## WHAT TO DO
Check every line of the data below for "keresési". Copy each one that has it.
+-------+
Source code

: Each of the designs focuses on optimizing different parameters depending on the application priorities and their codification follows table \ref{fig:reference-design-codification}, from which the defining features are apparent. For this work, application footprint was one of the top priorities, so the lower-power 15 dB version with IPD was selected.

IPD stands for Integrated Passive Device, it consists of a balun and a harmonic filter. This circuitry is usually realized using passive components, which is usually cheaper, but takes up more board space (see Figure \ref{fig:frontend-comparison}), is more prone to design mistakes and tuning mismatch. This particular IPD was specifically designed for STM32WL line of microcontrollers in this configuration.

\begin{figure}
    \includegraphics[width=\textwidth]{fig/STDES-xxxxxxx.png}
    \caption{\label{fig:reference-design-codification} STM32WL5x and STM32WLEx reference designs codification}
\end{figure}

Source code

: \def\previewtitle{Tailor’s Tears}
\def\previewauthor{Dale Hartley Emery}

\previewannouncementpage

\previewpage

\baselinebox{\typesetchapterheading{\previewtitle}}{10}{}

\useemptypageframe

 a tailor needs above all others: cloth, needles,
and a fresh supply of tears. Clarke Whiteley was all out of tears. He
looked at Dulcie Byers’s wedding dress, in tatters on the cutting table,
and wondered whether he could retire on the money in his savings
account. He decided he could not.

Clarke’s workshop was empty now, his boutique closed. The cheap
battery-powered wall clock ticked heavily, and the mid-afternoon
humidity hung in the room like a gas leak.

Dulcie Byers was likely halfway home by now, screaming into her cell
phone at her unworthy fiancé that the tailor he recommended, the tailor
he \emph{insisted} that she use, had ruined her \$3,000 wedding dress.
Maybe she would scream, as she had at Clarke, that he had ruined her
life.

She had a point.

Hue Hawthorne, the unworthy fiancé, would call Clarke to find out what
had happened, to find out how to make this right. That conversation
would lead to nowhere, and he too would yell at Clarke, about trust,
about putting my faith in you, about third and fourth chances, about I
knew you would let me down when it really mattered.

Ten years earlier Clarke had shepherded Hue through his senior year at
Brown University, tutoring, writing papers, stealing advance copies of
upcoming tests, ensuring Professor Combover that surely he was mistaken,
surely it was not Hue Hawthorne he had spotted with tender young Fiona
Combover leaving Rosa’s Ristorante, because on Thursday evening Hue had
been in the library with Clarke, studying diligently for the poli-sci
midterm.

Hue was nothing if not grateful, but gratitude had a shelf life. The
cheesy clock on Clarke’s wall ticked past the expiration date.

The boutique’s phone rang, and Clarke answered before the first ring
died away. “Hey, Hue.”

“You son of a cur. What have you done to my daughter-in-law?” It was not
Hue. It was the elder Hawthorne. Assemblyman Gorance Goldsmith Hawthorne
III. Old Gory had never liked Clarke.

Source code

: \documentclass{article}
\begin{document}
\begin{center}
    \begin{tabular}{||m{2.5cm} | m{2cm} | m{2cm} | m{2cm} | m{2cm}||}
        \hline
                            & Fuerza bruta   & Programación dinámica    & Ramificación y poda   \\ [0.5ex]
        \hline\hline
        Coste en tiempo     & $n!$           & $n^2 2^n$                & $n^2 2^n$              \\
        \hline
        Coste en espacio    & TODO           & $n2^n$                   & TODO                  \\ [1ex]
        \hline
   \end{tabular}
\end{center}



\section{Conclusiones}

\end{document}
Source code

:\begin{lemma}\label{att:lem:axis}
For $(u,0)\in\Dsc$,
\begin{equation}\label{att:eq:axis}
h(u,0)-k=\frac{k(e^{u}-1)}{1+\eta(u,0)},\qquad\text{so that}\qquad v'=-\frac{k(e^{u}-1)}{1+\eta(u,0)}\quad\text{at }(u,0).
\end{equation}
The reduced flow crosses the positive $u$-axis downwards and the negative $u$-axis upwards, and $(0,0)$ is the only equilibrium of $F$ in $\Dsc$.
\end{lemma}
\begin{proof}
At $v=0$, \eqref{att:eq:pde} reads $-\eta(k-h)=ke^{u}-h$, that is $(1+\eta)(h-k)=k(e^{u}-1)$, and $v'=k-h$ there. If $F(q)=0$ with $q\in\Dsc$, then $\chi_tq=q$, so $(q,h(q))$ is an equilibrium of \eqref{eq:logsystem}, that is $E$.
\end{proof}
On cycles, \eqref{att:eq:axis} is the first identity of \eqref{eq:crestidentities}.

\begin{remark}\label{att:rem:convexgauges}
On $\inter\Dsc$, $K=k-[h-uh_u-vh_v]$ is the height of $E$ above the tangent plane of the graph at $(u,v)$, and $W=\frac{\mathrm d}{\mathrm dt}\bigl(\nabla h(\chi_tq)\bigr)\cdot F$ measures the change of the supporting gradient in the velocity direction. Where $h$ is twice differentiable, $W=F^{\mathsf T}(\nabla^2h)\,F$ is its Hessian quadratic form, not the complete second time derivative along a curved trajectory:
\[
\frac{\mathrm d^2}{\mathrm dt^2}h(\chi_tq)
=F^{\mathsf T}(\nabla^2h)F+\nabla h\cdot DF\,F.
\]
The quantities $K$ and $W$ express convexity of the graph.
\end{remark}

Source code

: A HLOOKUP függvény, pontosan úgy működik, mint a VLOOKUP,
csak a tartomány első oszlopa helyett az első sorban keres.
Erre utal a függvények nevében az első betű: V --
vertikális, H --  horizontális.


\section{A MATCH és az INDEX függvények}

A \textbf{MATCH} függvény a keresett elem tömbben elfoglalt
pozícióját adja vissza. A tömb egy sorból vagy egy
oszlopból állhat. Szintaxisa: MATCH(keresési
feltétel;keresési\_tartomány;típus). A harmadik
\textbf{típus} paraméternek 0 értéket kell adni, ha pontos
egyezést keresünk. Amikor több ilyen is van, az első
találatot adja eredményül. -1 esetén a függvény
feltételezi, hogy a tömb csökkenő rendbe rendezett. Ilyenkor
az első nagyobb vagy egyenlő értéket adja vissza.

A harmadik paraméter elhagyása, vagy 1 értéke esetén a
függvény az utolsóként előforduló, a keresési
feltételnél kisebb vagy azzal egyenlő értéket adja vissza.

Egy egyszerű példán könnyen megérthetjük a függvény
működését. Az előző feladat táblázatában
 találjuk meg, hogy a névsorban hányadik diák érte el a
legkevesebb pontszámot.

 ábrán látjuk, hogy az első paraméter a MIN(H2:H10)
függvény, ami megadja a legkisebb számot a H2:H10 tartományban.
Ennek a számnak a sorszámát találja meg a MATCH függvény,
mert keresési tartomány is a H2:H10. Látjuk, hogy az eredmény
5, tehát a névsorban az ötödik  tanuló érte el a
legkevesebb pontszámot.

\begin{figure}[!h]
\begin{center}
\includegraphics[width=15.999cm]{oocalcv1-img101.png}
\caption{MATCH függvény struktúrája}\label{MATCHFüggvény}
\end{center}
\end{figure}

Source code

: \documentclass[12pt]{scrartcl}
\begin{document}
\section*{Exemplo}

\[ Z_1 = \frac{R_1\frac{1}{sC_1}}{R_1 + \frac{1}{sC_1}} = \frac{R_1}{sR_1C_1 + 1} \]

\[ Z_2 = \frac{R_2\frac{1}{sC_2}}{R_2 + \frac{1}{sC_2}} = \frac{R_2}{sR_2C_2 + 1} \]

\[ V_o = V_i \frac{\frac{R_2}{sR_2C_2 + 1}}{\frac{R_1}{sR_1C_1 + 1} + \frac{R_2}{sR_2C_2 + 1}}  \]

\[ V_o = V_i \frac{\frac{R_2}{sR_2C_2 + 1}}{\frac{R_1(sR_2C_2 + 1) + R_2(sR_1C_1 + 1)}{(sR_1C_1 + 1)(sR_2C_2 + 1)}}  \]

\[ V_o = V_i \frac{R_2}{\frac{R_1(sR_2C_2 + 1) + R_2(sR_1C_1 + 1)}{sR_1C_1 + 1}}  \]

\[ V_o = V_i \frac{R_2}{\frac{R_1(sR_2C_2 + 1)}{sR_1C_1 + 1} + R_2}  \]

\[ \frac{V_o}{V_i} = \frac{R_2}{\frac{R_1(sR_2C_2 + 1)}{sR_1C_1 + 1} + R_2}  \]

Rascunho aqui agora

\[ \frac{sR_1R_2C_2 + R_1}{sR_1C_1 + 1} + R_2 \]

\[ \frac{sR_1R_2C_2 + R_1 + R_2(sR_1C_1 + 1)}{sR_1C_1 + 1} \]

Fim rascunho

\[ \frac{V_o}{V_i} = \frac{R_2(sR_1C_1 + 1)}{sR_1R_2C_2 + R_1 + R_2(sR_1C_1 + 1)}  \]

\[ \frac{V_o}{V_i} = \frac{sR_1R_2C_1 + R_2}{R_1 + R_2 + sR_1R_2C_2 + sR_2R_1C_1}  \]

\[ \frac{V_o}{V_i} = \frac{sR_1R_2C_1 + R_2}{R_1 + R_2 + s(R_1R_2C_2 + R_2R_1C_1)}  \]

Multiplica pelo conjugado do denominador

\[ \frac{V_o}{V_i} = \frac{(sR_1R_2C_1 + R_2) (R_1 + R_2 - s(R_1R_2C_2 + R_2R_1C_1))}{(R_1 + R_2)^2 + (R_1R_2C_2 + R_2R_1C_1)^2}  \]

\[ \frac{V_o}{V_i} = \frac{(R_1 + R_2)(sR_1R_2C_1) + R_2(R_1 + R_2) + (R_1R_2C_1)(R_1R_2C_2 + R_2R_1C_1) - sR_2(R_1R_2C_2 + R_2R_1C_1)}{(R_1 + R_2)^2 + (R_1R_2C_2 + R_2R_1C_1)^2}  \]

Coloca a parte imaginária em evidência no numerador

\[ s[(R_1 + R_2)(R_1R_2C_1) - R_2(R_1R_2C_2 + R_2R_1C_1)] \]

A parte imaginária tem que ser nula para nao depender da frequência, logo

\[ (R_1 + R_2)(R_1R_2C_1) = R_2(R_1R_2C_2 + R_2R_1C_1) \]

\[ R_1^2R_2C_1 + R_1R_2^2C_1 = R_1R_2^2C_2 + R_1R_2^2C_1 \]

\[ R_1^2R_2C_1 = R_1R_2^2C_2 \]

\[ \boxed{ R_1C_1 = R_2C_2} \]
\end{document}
+-------+
## ANSWER TO THIS PROBLEM
oszlopból állhat. Szintaxisa: MATCH(keresési
feltétel;keresési\_tartomány;típus). A harmadik
függvény az utolsóként előforduló, a keresési
mert keresési tartomány is a H2:H10. Látjuk, hogy az eredmény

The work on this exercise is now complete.